Corriere del Mezzogiorno (Campania)
FORNELLI 2.0 La tradizione alla Sanità Alla Locanda del Monacone buone le linguine alla Luciana e le polpette di pesce
Al di là della retorica, il rione Sanità resta uno dei luoghi più affascinanti di Napoli, soprattutto dei più (se non addirittura il più) autentici. E fa dunque piacere scoprire che, al fianco di realtà nelle quali tradizione e contaminazione danno vita a un’offerta di respiro internazionale (avete capito che mi riferisco all’atelier delle pizze Concettina ai Tre Santi) ci siano anche locali in cui è ancora la sola tradizione al centro dell’offerta. Mi riferisco alla Locanda del Monacone, visitata in settimana ad ora di pranzo, previa prenotazione che consiglio di effettuare sempre. L’ambiente è rustico, ma curato. Sui tavoli quadrati, abbastanza ravvicinati, le classiche tovaglie a quadretti bianchi e rossi. Sulle pareti laterali due schermi diffondono video con i luoghi iconici di Napoli. In fondo, le maioliche compongono l’immagine del patrono della Sanità, San Vincenzo Ferreri (‘o Monacone), il cui culto è praticato nella vicina basilica di Santa Maria.
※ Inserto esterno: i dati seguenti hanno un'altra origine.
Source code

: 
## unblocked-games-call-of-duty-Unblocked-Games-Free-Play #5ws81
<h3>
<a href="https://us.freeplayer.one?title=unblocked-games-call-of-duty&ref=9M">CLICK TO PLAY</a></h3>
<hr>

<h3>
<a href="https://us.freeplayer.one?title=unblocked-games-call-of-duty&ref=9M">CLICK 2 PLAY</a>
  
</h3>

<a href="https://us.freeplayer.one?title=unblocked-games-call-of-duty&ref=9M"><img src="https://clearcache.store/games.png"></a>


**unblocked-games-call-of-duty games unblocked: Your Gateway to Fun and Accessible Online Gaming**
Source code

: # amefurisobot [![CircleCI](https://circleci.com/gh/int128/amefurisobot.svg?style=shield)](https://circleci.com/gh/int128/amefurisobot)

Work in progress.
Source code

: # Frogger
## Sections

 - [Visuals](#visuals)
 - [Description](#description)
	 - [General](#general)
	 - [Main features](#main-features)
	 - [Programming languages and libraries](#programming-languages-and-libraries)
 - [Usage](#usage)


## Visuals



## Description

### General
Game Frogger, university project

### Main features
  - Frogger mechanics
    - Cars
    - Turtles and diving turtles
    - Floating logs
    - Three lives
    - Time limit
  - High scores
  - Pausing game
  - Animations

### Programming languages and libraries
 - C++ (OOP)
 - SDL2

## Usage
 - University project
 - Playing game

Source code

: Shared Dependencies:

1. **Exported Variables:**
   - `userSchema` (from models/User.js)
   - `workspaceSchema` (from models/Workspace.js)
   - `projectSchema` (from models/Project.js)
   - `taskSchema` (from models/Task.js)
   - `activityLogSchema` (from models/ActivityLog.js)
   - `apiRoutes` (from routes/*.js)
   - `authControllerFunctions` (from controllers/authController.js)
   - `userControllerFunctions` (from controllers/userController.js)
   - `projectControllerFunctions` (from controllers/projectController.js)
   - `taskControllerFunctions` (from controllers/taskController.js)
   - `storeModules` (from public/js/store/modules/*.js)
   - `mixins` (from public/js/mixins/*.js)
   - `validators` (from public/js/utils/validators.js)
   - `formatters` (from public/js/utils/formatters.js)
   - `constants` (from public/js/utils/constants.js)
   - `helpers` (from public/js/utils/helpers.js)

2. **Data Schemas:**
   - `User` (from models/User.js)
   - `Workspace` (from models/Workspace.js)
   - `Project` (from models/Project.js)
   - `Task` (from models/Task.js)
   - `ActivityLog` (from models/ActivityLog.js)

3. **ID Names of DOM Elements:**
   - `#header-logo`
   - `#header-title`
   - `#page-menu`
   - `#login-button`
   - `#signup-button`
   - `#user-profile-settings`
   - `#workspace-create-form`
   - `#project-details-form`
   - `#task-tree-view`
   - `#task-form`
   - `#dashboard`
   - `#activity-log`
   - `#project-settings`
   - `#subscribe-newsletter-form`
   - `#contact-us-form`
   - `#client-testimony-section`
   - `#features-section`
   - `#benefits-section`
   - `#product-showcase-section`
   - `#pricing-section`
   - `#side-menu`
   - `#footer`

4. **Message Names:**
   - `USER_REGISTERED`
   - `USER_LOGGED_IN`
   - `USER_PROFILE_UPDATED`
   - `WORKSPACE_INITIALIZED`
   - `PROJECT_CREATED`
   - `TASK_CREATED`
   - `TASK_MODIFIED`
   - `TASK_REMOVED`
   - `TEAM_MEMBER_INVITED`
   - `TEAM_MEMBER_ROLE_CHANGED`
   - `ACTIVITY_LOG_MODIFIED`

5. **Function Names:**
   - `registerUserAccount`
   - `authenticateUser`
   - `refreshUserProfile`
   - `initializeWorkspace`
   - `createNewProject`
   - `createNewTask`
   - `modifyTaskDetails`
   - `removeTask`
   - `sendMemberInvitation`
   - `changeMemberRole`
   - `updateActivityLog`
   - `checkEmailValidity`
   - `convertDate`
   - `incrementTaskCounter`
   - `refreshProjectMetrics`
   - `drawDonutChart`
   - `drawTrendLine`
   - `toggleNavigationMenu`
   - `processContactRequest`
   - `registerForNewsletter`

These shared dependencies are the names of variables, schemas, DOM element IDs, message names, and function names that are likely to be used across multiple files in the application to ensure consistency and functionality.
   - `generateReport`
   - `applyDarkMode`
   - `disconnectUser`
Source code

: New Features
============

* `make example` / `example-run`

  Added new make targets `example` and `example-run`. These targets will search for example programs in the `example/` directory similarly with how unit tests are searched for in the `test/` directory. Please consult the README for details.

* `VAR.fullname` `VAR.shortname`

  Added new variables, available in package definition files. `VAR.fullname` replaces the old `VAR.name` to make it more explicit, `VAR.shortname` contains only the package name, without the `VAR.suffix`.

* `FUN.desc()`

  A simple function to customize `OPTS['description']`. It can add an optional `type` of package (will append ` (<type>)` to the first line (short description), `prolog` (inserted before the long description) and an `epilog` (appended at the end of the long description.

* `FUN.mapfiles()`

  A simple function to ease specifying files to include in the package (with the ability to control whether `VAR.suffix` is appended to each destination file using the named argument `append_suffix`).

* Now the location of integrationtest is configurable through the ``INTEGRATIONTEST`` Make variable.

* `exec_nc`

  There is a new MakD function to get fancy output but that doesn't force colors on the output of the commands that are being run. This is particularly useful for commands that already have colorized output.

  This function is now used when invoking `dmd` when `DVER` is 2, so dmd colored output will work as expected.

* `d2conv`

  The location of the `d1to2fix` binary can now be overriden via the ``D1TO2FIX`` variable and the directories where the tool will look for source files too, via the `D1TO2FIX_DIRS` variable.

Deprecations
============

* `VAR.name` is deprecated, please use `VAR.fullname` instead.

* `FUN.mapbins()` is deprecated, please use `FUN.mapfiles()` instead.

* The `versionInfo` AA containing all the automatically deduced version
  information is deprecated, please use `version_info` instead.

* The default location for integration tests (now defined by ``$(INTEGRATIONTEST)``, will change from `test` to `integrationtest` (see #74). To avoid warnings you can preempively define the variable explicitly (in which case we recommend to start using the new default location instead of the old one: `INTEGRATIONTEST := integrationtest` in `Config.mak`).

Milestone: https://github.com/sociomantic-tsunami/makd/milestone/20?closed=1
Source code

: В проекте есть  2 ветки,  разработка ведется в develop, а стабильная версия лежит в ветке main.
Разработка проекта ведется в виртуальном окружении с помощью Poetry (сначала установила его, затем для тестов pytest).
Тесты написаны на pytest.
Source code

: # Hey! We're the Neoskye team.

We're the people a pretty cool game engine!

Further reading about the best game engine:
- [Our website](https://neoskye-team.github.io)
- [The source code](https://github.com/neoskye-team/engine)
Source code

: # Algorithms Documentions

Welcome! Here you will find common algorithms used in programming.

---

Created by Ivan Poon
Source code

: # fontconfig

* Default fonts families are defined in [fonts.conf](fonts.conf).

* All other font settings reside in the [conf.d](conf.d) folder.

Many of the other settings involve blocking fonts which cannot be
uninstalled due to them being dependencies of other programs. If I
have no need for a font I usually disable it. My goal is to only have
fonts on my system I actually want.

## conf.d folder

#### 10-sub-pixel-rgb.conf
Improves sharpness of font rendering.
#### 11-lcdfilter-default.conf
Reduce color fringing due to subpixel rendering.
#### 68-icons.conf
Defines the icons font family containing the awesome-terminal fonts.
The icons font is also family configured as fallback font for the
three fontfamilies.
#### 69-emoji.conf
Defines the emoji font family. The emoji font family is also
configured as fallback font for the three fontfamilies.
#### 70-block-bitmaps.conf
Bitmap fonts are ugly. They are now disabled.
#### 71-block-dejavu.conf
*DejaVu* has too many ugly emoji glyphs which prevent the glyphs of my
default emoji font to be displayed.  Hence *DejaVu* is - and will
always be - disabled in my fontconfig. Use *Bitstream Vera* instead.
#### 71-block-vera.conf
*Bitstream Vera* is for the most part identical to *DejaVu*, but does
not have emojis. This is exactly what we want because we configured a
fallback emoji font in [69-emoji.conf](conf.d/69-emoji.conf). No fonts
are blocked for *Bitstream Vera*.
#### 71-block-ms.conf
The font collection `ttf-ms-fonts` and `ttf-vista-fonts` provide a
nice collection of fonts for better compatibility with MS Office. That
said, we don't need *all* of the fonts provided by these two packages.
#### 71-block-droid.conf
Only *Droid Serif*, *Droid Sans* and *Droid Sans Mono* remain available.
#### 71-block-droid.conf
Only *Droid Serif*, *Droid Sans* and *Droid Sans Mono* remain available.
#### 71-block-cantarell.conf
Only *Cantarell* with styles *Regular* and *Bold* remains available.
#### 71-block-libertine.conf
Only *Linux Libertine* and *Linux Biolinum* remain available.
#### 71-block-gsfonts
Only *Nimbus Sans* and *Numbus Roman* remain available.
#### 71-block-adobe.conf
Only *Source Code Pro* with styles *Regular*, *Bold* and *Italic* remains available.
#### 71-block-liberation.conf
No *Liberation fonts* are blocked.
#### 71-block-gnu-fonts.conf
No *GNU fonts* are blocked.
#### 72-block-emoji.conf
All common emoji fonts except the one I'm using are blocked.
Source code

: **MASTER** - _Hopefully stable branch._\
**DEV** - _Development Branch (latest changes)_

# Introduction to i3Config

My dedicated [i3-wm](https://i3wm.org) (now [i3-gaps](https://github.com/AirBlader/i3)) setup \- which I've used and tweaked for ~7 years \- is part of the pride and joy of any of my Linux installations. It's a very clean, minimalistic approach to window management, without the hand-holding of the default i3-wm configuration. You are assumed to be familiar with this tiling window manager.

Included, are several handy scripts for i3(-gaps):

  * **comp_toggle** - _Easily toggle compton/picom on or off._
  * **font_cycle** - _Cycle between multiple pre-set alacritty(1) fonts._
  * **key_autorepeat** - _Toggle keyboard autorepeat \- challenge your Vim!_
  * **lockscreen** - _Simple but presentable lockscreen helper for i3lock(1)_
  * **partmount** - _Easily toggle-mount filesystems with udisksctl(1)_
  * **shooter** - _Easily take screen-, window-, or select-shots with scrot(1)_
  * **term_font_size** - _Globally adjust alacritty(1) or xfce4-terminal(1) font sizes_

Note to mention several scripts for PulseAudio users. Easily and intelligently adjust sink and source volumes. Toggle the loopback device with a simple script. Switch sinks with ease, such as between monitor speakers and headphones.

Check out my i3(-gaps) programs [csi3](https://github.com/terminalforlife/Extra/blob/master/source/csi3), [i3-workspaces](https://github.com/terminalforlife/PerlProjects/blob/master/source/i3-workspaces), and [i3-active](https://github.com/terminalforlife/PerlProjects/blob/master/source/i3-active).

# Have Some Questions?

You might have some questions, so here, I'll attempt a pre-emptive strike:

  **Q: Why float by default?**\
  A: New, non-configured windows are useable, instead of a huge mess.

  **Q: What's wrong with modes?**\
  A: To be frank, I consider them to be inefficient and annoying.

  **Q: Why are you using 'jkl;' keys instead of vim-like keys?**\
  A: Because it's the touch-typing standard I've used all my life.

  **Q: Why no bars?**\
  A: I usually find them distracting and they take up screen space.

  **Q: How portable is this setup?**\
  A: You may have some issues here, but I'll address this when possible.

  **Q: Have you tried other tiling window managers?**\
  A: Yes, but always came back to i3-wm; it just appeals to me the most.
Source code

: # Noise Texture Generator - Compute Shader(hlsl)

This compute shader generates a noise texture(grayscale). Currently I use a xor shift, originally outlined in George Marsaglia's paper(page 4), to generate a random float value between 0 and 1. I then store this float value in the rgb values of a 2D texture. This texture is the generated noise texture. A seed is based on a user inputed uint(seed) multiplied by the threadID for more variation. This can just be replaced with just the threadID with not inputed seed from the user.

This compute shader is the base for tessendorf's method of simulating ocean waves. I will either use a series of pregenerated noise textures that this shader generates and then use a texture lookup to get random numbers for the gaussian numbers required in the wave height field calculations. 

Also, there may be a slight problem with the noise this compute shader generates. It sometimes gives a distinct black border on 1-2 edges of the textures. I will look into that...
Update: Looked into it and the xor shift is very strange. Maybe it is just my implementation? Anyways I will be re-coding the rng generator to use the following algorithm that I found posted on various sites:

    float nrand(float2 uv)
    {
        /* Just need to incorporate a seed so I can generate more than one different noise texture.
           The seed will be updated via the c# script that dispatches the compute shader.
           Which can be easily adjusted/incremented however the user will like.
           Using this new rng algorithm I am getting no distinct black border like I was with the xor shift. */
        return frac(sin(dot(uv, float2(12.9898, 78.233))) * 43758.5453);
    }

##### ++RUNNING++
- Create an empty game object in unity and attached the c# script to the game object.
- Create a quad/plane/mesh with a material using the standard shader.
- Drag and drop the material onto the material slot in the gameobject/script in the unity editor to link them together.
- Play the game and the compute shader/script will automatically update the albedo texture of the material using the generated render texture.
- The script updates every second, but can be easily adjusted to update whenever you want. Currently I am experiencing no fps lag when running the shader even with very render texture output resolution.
Materie prime di buon livello, elaborazioni semplici e corrette. Mi preme sottolinearlo: il servizio, affidato a personale giovane, è cortese e sollecito. Qualche sforzo in più richiederebbe la carta dei vini, che, in alcuni casi, presenta ricarichi troppo alti e che andrebbe gradualmente ampliata. Veniamo al dunque. Il pranzo inizia nel migliore dei modi con un gattoncino di patate, molto soffice, col prosciutto cotto e il fiordilatte filante: ho particolarmente apprezzato perché non mi sfugge la difficoltà di miniaturizzare (cioè ridurre a porzione) una delle magnificenze della cucina partenopea. Non ci sono le alici imbottite. Ci offrono quelle fritte, che sono giusto un po’ troppo colorate, ma comunque asciutte e croccanti. Ottimi i due primi piatti: la zuppa di scarole e fagioli, ben amalgamata e non semplice somma dei principali ingredienti. Sullo stesso livello pongo senza esitazione le linguine, al dente, alla Luciana (nella foto), cioè con il polpo: ben cotto quest’ultimo, il sugo della giusta consistenza, arricchito da olive e capperi non prevaricanti sul sapore ceduto dal cefalopode. Dai polpi alle polpette il passo è breve. Abbiamo, io e il collega che mi accompagnava, voluto provarle sia nella versione marinara che in quella classica (al ragù). Alla fine abbiamo preferito le prime, di merluzzo, racchiuse in una croccante panatura di mandorle tostate e accompagnate da cipolle agrodolci. Più ordinarie quelle di carne, senza effetto wow. La buona pastiera ha concluso un pranzo apprezzabile.